Collected data:
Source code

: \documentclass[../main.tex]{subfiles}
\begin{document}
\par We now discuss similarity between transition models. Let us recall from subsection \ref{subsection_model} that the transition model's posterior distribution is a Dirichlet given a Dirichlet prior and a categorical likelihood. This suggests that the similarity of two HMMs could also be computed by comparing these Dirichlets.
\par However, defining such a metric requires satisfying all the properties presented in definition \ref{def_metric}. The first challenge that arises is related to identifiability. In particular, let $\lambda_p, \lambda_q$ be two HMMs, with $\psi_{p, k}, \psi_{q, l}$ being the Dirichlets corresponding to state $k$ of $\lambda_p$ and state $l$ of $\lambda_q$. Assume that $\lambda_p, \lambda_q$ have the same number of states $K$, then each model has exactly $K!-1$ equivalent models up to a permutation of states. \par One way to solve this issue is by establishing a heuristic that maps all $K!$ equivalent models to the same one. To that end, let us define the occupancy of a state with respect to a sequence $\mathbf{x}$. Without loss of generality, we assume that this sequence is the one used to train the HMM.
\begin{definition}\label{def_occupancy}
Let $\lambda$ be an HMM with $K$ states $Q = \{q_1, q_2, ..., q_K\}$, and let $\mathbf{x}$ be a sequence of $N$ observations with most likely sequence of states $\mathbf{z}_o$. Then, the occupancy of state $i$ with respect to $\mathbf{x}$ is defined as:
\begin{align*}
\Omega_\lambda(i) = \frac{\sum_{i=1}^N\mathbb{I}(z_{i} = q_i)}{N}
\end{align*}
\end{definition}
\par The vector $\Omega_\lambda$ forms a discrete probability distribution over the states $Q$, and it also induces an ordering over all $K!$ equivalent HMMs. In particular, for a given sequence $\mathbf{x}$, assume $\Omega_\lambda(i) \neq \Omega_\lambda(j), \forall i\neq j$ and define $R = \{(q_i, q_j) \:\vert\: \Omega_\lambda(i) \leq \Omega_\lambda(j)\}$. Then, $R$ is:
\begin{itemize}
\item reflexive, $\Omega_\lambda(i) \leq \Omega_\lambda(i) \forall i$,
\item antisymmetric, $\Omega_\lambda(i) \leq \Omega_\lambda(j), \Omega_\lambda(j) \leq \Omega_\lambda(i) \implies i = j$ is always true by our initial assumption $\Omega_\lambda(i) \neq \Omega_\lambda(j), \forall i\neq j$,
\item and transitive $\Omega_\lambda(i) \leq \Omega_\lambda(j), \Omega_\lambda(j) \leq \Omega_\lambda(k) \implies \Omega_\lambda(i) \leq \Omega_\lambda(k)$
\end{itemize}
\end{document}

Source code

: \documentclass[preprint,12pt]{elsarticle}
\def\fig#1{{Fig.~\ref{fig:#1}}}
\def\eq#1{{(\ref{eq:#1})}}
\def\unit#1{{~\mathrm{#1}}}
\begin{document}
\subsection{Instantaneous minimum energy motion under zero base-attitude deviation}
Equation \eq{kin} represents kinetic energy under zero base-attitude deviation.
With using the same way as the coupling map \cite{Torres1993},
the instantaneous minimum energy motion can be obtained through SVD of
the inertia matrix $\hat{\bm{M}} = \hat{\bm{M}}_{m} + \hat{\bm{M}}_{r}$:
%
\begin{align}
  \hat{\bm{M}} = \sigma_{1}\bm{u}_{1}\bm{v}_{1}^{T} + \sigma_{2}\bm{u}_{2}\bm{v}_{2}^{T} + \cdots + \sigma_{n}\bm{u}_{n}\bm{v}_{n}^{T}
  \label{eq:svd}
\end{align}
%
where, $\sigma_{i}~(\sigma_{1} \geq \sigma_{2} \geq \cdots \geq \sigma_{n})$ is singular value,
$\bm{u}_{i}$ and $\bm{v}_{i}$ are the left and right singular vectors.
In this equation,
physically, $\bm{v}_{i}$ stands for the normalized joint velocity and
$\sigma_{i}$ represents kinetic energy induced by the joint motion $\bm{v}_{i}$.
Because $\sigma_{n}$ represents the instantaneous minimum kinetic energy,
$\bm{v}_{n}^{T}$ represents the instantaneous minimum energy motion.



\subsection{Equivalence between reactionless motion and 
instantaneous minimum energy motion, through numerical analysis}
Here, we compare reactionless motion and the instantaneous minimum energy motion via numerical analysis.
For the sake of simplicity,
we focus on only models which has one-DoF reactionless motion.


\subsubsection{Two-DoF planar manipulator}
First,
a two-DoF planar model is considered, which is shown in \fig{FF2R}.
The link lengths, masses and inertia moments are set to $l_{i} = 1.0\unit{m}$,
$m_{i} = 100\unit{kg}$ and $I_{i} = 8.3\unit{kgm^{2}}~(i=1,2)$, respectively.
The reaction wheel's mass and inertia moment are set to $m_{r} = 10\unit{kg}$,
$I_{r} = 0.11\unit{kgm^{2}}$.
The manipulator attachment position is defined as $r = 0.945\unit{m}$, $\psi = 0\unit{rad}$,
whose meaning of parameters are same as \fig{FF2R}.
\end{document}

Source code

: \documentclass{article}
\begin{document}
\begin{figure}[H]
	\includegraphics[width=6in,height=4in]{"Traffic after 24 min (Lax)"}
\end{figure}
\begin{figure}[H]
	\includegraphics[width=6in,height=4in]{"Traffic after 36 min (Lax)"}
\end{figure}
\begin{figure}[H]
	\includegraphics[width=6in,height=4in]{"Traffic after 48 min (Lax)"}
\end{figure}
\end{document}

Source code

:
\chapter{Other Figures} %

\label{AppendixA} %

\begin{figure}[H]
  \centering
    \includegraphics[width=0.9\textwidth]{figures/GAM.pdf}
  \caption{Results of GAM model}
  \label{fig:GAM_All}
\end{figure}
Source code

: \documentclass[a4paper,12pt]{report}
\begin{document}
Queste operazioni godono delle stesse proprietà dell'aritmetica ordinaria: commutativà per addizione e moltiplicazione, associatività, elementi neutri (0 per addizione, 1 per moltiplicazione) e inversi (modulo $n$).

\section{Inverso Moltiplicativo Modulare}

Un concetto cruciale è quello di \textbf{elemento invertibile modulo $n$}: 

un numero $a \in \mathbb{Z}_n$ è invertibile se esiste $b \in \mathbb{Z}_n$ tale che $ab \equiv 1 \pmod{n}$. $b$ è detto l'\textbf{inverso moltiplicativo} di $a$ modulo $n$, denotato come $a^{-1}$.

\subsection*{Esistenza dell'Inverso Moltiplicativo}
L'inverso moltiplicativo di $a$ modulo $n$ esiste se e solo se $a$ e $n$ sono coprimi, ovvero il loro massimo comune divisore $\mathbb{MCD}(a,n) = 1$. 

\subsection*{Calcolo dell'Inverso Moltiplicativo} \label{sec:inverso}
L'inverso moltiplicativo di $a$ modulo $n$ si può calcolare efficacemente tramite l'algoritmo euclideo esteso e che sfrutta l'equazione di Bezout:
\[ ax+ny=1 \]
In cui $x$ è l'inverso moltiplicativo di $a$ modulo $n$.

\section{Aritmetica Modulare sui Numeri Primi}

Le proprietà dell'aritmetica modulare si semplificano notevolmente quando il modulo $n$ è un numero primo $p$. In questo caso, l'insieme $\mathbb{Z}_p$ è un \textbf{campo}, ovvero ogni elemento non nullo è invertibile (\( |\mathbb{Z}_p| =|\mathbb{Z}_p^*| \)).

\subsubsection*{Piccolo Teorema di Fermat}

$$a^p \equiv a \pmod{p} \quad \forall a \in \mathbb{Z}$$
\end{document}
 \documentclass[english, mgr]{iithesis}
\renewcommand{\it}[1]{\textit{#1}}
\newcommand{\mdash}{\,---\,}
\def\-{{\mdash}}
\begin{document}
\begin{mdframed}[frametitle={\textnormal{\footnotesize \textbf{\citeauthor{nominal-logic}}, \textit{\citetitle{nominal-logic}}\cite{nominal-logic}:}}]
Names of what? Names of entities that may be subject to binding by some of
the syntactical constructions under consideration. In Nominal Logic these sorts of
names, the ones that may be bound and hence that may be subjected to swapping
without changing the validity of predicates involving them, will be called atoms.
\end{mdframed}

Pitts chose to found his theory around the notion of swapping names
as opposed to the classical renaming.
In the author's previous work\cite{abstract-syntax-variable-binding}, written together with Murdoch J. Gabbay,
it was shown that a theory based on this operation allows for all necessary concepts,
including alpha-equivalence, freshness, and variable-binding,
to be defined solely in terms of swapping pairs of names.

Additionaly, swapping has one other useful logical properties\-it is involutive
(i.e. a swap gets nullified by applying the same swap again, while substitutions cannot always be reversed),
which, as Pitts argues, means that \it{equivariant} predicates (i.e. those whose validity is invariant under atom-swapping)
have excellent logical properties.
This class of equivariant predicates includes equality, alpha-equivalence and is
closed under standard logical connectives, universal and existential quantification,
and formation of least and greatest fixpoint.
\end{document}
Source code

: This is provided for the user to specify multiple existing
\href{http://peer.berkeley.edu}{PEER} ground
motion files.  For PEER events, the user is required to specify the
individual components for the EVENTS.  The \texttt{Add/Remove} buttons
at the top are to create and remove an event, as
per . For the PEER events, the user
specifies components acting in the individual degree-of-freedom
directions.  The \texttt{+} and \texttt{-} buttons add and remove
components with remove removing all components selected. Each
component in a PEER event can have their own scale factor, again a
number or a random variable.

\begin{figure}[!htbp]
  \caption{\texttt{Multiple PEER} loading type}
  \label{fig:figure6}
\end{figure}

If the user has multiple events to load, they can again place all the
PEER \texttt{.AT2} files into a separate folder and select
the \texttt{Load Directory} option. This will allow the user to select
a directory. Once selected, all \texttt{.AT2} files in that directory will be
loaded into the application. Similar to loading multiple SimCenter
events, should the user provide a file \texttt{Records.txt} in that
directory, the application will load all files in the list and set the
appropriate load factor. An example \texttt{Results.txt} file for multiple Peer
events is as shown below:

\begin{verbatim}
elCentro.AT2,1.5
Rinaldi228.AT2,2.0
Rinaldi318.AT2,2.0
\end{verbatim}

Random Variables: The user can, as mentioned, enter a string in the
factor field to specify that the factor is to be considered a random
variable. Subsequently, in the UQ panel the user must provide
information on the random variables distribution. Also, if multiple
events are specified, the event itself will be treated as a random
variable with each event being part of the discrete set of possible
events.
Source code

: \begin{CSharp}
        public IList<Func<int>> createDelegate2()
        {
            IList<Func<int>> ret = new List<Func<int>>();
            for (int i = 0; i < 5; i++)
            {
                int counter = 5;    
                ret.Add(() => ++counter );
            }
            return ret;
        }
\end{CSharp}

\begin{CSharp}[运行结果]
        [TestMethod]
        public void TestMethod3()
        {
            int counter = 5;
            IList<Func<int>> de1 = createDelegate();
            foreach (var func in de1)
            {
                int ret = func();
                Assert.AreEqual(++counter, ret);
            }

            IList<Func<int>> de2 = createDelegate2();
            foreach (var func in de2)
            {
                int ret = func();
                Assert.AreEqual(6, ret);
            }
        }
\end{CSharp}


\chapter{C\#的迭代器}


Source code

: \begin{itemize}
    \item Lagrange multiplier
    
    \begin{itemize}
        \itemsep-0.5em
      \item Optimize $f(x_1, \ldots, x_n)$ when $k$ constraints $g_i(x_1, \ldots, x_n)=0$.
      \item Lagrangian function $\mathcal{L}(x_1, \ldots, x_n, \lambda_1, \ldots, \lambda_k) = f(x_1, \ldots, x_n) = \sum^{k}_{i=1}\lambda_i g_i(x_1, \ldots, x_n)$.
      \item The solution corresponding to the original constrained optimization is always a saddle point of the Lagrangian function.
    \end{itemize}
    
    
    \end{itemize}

ABOUT THIS TASK:
What is needed is every line from the beginning of the data up to and including the line with "comparing these Dirichlets.", given again word for word.

EXERCISE RESULT:
Source code

: \documentclass[../main.tex]{subfiles}
\begin{document}
\par We now discuss similarity between transition models. Let us recall from subsection \ref{subsection_model} that the transition model's posterior distribution is a Dirichlet given a Dirichlet prior and a categorical likelihood. This suggests that the similarity of two HMMs could also be computed by comparing these Dirichlets.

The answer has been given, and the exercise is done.